Data for analysis:
----------------------------------------

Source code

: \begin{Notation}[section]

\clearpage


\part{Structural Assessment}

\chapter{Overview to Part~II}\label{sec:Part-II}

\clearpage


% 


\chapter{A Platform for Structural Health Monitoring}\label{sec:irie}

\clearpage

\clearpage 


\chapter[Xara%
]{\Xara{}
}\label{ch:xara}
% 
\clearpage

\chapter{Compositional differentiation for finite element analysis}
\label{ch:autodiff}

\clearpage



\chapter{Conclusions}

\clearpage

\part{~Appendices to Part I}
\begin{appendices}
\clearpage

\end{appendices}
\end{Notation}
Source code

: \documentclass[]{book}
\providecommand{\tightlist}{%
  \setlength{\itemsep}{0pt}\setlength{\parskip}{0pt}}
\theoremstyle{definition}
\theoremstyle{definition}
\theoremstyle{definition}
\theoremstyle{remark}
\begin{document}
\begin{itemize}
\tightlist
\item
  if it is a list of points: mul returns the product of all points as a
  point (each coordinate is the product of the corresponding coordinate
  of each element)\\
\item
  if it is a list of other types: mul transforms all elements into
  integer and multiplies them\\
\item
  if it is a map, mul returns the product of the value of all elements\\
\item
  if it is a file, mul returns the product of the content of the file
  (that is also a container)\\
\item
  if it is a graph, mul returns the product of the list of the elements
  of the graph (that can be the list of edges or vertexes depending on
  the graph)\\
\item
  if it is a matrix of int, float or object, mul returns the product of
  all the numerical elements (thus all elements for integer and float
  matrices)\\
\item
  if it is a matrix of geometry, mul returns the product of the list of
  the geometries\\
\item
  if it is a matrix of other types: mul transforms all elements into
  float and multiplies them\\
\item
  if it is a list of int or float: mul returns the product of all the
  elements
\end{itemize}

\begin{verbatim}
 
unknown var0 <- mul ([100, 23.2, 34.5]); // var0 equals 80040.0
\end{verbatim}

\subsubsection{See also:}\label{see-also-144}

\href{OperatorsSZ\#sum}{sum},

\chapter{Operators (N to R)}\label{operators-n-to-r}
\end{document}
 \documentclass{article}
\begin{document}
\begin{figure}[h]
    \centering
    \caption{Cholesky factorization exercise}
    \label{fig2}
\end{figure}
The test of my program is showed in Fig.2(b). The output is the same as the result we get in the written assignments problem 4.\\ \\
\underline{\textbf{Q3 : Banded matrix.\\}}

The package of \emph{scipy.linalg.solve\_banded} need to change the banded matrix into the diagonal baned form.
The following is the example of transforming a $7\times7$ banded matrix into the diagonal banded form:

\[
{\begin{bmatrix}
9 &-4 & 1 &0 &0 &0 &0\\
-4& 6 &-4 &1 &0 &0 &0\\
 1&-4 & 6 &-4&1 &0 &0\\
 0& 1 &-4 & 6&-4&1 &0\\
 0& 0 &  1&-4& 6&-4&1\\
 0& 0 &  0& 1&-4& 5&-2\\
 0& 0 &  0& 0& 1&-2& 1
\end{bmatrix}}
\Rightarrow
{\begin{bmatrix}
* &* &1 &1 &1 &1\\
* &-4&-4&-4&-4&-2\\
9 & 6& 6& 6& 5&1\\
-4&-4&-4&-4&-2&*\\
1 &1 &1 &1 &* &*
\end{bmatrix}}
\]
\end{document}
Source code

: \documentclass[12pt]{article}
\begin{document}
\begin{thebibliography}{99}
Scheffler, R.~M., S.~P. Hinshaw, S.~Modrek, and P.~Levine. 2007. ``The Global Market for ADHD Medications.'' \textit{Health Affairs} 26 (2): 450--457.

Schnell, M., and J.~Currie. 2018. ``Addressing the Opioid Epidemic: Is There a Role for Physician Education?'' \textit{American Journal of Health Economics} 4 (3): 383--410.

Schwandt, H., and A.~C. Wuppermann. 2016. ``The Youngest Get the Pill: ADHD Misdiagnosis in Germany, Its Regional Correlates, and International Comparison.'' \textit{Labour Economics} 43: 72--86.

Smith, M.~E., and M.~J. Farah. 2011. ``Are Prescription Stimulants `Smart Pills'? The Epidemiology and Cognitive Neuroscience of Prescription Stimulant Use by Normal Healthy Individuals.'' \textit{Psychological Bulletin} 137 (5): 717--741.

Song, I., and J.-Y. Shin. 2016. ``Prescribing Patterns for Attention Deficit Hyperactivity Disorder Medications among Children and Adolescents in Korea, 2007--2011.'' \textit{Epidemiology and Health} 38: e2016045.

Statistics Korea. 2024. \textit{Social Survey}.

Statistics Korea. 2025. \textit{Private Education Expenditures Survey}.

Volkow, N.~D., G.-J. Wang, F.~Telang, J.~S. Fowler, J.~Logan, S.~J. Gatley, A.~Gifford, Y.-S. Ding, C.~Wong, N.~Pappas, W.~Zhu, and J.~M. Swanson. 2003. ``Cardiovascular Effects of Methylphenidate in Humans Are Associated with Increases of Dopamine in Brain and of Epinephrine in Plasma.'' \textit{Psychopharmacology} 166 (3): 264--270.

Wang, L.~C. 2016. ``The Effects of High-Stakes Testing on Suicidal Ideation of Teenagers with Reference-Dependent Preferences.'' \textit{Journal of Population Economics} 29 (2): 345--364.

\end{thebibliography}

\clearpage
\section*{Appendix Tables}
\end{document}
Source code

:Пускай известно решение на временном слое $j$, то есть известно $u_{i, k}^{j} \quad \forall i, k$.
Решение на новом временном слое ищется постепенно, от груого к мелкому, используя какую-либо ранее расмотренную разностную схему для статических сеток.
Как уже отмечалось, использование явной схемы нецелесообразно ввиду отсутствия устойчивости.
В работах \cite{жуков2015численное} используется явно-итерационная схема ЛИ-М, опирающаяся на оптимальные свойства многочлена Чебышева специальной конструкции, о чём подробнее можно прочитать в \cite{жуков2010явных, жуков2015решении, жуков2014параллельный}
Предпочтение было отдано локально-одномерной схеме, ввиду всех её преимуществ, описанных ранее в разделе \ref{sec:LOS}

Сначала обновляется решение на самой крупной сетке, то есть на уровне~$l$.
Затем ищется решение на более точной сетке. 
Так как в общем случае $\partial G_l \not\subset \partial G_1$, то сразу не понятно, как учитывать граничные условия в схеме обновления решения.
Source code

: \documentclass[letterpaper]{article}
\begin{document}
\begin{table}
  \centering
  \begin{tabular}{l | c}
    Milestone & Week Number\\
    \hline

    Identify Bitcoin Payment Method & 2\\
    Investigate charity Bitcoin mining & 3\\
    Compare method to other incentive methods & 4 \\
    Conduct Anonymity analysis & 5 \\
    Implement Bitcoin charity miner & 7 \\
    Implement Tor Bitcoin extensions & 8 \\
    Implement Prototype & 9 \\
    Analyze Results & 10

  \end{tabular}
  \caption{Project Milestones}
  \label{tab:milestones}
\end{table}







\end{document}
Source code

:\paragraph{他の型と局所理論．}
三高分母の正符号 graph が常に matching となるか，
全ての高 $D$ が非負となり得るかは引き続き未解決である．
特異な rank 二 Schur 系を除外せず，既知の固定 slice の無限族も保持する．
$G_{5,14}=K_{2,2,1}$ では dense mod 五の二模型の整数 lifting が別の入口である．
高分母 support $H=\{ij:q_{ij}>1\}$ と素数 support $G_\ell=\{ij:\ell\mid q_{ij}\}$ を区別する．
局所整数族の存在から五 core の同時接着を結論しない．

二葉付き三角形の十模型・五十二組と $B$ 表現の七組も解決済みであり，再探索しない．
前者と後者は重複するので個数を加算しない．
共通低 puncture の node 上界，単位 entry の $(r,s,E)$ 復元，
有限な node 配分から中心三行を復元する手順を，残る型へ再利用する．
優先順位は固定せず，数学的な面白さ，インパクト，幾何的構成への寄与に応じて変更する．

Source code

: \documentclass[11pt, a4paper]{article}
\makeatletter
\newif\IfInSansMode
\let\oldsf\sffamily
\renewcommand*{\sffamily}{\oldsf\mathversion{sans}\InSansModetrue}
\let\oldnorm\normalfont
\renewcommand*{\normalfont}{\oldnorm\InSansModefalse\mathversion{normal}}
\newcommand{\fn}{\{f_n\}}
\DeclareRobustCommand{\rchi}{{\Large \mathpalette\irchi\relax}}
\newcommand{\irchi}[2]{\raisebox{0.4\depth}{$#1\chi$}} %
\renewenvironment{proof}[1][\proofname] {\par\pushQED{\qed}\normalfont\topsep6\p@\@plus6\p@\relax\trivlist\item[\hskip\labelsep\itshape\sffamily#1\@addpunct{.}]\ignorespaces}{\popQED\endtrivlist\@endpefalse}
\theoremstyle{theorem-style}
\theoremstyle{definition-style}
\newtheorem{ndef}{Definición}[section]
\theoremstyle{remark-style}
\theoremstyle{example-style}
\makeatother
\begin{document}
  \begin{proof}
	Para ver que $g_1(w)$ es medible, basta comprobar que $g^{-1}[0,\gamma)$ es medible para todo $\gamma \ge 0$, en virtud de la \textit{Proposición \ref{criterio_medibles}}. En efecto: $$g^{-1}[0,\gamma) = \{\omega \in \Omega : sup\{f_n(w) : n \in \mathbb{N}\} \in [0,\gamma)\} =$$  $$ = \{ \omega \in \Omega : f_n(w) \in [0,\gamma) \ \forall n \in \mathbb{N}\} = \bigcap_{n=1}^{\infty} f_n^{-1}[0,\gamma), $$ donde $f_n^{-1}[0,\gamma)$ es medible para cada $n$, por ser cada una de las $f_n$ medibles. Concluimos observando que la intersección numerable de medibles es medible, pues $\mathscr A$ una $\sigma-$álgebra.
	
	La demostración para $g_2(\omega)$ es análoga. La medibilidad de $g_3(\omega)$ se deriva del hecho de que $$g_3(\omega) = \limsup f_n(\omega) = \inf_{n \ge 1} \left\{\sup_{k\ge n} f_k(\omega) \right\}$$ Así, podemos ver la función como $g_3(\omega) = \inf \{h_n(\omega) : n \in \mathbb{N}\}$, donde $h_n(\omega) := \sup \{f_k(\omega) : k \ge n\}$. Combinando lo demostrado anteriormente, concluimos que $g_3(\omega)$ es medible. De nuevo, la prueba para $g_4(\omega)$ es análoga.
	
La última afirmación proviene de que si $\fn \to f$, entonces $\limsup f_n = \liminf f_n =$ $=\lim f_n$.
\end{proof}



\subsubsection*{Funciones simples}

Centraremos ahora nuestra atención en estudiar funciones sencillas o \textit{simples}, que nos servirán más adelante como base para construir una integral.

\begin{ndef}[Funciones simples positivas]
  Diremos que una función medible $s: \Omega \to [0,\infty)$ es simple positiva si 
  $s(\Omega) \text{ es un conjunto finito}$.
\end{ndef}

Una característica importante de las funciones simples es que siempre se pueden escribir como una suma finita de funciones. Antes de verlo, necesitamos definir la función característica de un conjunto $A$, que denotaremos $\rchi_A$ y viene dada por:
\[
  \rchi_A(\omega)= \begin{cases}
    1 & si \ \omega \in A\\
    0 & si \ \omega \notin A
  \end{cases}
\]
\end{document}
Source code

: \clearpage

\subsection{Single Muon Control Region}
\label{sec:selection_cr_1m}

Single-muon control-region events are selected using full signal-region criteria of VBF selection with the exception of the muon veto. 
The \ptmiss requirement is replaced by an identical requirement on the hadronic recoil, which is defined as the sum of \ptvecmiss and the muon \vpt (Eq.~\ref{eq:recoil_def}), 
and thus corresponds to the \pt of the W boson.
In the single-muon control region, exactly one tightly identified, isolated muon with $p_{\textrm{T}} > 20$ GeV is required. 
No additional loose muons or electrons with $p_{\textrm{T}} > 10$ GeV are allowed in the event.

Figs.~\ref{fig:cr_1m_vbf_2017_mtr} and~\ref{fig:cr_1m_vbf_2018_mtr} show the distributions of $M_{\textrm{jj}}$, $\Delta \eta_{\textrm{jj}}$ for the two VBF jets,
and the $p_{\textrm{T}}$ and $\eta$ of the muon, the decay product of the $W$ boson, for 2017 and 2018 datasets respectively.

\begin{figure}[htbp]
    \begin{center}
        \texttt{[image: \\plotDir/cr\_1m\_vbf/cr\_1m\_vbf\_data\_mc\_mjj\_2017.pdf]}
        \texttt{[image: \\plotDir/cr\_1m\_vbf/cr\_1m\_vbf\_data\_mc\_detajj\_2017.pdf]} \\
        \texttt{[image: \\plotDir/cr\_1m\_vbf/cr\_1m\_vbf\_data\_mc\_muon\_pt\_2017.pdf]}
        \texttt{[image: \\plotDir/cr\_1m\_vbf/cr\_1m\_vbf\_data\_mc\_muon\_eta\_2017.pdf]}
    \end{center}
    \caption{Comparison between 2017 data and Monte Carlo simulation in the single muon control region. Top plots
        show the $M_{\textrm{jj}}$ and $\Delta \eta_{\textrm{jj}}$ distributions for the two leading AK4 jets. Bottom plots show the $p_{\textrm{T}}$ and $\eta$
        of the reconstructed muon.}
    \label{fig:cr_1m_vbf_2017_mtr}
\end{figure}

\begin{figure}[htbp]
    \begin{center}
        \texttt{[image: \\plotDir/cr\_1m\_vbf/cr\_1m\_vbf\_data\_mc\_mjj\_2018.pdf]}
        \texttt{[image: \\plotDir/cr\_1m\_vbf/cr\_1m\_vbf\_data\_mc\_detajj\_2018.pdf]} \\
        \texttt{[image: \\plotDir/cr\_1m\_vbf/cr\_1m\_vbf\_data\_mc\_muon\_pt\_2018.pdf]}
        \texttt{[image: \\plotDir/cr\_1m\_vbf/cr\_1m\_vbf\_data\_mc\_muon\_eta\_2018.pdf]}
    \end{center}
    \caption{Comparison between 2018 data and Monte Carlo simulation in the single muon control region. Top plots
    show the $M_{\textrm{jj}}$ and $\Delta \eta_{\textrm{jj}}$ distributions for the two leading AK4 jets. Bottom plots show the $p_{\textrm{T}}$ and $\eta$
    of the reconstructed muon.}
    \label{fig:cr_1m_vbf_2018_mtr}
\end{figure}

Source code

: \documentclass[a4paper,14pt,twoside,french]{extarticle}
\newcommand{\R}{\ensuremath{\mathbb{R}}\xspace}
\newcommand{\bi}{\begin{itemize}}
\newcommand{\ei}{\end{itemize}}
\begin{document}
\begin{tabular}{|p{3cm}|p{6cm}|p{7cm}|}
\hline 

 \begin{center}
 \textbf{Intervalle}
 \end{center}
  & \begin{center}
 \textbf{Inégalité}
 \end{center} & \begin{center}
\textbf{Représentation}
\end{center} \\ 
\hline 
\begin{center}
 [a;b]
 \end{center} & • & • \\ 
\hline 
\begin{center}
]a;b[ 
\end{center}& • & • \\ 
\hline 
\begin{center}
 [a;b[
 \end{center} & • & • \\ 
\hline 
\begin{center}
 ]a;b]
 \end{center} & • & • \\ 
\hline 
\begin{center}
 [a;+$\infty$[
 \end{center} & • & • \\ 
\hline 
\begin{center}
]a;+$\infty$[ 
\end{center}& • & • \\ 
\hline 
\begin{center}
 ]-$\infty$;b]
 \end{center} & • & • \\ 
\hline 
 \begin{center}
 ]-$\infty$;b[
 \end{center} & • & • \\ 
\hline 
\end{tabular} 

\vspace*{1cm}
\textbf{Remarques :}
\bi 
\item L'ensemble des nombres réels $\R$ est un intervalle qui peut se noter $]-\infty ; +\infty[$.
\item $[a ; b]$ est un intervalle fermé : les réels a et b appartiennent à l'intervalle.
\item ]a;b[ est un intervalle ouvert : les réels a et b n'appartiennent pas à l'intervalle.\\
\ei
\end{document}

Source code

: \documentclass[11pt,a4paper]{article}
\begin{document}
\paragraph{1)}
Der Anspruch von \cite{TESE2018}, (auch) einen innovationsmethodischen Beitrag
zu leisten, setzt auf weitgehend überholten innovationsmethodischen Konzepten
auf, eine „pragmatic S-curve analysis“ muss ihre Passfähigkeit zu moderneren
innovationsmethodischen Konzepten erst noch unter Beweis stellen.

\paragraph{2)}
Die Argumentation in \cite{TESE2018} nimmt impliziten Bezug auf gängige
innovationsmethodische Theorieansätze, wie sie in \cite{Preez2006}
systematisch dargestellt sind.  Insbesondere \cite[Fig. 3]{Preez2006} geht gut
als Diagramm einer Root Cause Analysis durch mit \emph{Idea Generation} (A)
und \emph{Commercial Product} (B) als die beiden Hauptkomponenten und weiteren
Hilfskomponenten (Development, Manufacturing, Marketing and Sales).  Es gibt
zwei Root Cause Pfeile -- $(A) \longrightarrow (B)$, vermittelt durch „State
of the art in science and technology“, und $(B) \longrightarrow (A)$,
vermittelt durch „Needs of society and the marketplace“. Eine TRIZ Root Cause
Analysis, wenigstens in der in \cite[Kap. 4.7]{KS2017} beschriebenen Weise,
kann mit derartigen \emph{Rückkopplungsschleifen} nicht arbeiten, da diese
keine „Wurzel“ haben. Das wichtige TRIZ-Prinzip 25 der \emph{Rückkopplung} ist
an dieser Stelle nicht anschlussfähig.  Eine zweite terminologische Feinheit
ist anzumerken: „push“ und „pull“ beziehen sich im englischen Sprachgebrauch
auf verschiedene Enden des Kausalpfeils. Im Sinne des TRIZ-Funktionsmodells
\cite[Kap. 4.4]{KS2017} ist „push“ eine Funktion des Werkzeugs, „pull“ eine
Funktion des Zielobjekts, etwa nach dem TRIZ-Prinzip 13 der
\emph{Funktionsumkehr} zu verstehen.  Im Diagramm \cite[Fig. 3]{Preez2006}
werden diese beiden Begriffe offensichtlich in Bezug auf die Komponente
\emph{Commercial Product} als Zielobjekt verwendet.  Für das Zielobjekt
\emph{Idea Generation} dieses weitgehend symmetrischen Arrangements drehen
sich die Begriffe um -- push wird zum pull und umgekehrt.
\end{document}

----------------------------------------

Exercise aim: Each line above with the word "that" needs to be copied.

Exercise answer:
  (that is also a container)\\
  of the graph (that can be the list of edges or vertexes depending on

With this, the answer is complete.